A “super-spreader” party Friday, Aug. 21, SUNY Oneonta students’ first weekend back, resulted in 107 cases by the following weekend, when newly appointed SUNY Chancellor Jim Malatras made a whirlwind trip to Oneonta and cancelled classes for two weeks. When cases hit 300 a week later, he closed the campus for the remainder of the semester.
“That really opened my eyes to just how fast the virus could spread,” she said. “Even with measures in place, in congregate living, it spreads no matter what you do.”
In the months since, SUNY’s infections topped out at over 700, with Hartwick College infections totaling 71 over the semester.
Community spread from the college outbreaks was minimal, in part, thanks to rapid testing sent in by the state. But as the weather got too cold for outdoor dining and “COVID fatigue” set in, cases began to trend upward, with more than a thousand cases and 11 deaths since September.
“We have the highest number of hospitalizations we’ve had, but people just aren’t as concerned as they were in the spring,” she said.
“I know she must be frustrated, but she remains professional and always does her job,” said Bliss.
“It breaks Heidi’s heart when people aren’t wearing masks,” said Brophy. “She isn’t angry, she just really cares about people.”
Bond is in constant communication with the state Department of Health, as well as the county board. “I talk to her daily,” said Bliss. “Sometimes multiple times a day. Before this, I might talk to her once or twice a month.”
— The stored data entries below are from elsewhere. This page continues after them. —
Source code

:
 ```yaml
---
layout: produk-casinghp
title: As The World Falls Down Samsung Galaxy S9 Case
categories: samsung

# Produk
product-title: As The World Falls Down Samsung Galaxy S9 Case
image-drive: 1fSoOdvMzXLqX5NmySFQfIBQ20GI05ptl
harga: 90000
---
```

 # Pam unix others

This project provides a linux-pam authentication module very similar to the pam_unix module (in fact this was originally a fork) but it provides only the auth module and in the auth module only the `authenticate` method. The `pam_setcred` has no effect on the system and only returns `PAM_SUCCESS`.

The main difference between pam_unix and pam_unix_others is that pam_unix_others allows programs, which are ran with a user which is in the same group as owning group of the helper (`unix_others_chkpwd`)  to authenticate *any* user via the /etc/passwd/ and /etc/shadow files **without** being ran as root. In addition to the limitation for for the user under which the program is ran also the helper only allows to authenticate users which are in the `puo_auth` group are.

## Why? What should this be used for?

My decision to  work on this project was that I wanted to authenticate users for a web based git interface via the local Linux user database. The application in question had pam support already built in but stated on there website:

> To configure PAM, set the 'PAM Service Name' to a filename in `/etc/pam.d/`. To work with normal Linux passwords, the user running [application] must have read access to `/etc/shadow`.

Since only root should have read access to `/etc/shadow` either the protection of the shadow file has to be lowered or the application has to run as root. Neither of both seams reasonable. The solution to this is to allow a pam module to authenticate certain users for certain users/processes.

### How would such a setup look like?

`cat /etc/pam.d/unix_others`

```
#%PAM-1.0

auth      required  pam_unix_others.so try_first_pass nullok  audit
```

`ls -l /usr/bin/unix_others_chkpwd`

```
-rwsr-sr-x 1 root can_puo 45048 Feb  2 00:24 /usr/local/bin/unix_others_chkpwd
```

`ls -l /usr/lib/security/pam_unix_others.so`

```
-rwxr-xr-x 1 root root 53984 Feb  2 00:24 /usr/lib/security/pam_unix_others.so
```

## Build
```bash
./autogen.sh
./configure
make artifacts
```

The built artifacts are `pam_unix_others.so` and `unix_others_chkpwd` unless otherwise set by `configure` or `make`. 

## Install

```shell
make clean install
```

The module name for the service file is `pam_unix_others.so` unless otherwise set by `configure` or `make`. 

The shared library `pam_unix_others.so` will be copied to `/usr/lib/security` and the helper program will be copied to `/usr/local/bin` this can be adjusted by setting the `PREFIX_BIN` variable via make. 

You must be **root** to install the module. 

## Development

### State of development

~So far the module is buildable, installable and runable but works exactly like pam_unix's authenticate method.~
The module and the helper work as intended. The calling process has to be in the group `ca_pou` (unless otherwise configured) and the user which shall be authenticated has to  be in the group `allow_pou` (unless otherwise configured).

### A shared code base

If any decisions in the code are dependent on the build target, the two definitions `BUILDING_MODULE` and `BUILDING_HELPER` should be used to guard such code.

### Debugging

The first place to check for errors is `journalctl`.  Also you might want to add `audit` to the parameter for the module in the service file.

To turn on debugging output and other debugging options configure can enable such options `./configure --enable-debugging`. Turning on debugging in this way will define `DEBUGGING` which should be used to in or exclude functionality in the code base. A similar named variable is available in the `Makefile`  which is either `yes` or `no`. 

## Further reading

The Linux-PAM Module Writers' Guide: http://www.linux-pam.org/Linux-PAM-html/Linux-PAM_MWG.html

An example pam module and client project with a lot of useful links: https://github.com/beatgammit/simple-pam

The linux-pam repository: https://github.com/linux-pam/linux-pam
“I feel confident when we go to her with questions,” said Stammel. “She explains the answers, and if she doesn’t know, she knows who to get the answer from, and brings it back to us.”
With the arrival of the vaccine – last week, 350 Bassett employees received the Pfizer shot and more than 500 received the Moderna – and with the recent approval of funds to hire three additional nurses, Bond is finally seeing the end of the crisis nearing.
“I try to tell myself that, in the grand scheme, a year or two is not a lot of time,” she said. “But when it’s all over, we’re all planning to take a long vacation on the beach.”